Essentially, he is a mystery to you; but it's more like you can not understand his emotional nature or motivations. There's a feeling (for you) with this aspect, that he is concealing some critical element of his emotional self - and you can't connect. He senses this discomfort or mistrust and it puts him in a state of overcompensation; which only adds to the sense of disconnect for you both. For him, the House person, it is as though you have something to prove to him about the value and integrity of your emotional nature.

Direct quote: "if this overlay is involved in the environment of an intense romantic/sexual interplay...the persons may come together for self-gratification, but once that is achieved, an atmosphere of distrust and uncertainty will reappear."

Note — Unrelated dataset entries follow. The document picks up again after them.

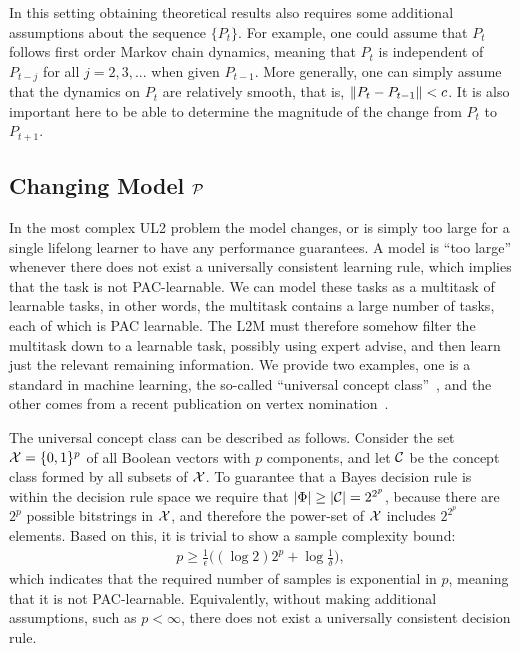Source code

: \documentclass{article}
\begin{document}
In this setting obtaining theoretical results also requires some additional assumptions about the sequence $\{P_t\}$.
For example, one could assume that $P_t$ follows  first order Markov chain dynamics, meaning that $P_t$ is independent of $P_{t-j}$  for all $j=2,3,...$ when given $P_{t-1}$.  More generally, one can simply assume that the dynamics on $P_t$ are relatively smooth, that is, $\left \lVert P_t - P_{t-1} \right \rVert < c$. It is also important here to be able to determine the magnitude of the change from $P_t$ to $P_{t+1}$. 



\subsection{Changing Model $\mathcal{P}$}

In the most complex  UL2 problem  the model changes, or is simply too large for a single lifelong learner to have any performance guarantees. A model is ``too large'' whenever there does not exist a universally consistent learning rule, which implies that the task is not PAC-learnable. We can model these tasks as a multitask of learnable tasks, in other words, the multitask contains a large number of tasks, each of which is PAC learnable.  The L2M must therefore somehow filter the multitask down to a learnable task, possibly using expert advise, and then learn just the relevant remaining information.  We provide two examples, one is a standard in machine learning, the so-called ``universal concept class''~\cite{Mohri2012}, and the other comes from a recent publication on vertex nomination~\cite{Lyzinski2017}.  

The universal concept class can be described as follows.  Consider the set $\mathcal{X}=\{0,1\}^p$ of all Boolean vectors with $p$ components, and let $\mathcal{C}$ be the concept class formed by all subsets of $\mathcal{X}$.  To guarantee that a Bayes decision rule is within the decision rule space we require that $|\Phi| \geq |\mathcal{C}| = 2^{2^p}$, because there are $2^p$ possible bitstrings in $\mathcal{X}$, and therefore the power-set of $\mathcal{X}$ includes $2^{2^p}$ elements.  Based on this, it is trivial to show a sample complexity bound:
\begin{align}
    p \geq \frac{1}{\epsilon} \big(  (\log 2) 2^p + \log \frac{1}{\delta} \big),
\end{align}
which indicates that the required number of samples is exponential in $p$, meaning that it is not PAC-learnable.  Equivalently, without making additional assumptions, such as $p < \infty$, there does not exist a universally consistent decision rule. 
\end{document}
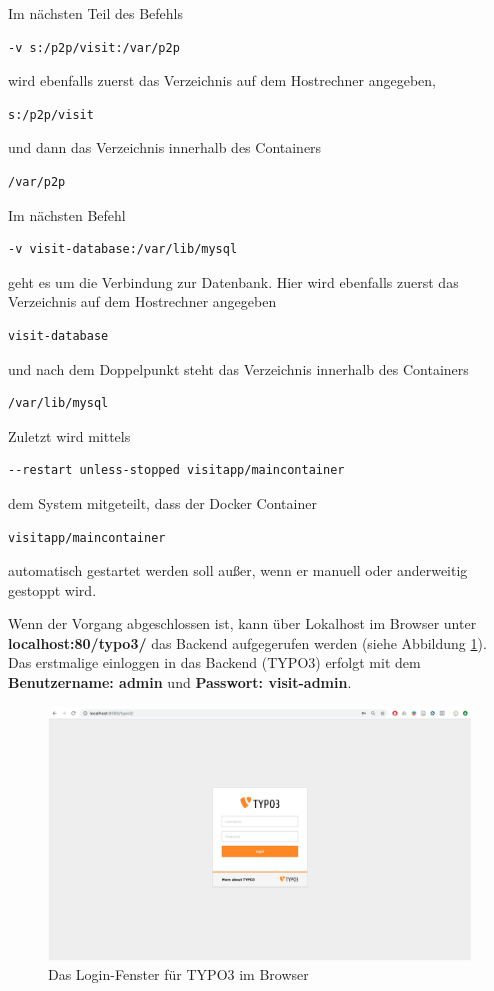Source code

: Im nächsten Teil des Befehls \begin{lstlisting}[style=MyBashStyle]
-v s:/p2p/visit:/var/p2p
\end{lstlisting}
 wird ebenfalls zuerst das Verzeichnis auf dem Hostrechner angegeben, \begin{lstlisting}[style=MyBashStyle]
s:/p2p/visit
\end{lstlisting} und dann das Verzeichnis innerhalb des Containers \begin{lstlisting}[style=MyBashStyle]
/var/p2p
\end{lstlisting}
Im nächsten Befehl \begin{lstlisting}[style=MyBashStyle]
-v visit-database:/var/lib/mysql
\end{lstlisting} geht es um die Verbindung zur Datenbank. Hier wird ebenfalls zuerst das Verzeichnis auf dem Hostrechner angegeben \begin{lstlisting}[style=MyBashStyle]
visit-database
\end{lstlisting} und nach dem Doppelpunkt steht das Verzeichnis innerhalb des Containers \begin{lstlisting}[style=MyBashStyle]
/var/lib/mysql
\end{lstlisting}
Zuletzt wird mittels \begin{lstlisting}[style=MyBashStyle]
--restart unless-stopped visitapp/maincontainer
\end{lstlisting} dem System mitgeteilt, dass der Docker Container \begin{lstlisting}[style=MyBashStyle]
visitapp/maincontainer
\end{lstlisting} automatisch gestartet werden soll außer, wenn er manuell oder anderweitig gestoppt wird.

Wenn der Vorgang abgeschlossen ist, kann über Lokalhost im Browser unter \textbf{localhost:80/typo3/} das Backend aufgegerufen werden (siehe Abbildung \ref{img:typo_3_login}). Das erstmalige einloggen in das Backend (TYPO3) erfolgt mit dem \textbf{Benutzername: admin} und \textbf{Passwort: visit-admin}.

\begin{figure}[ht!]
\centering
\includegraphics[width=12cm]{Figures/paula/typo_3_login.png}
\caption{Das Login-Fenster für TYPO3 im Browser}
\label{img:typo_3_login}
\end{figure}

His moon is falling in your 11th House? I'll doublecheck - and add to the list of other aspects...

I swear - those moons being conjunct there probably lessen that feeling - but it would still be there.


I'm very okay with friendship from him. Very okay. I used to think I wanted to date him but you know, I have Gemini ASC. I need someone who stimulates my mind, and he doesn't at all. To me I see him as a "good 'ol boy."

Yes, you know what you're right!

I didn't put it together 'til now but I kept telling my friend even though I wasn't romantically into him that I was drawn to him anyway and I couldn't put my finger on why. I thought maybe I was supposed to help him (because he seems lost to me) and kind of clear the fog for him. I don't see him as concealing a critical element of his emotional self yet at all. If anything he is very easy to read to me, and he's actually quite touchy. I can semi-relate to the House person sentence at the end... a part of me wants to be his friend so he will see how mature I am for my age (granted actual mature people don't say or think like that...) I want him to depend on me for some reason. When we talk I always feel as though it'd be effortless to get him to open up but we're usually at work and have no chance to explore that. Distrust? No. Uncertainty? Yes.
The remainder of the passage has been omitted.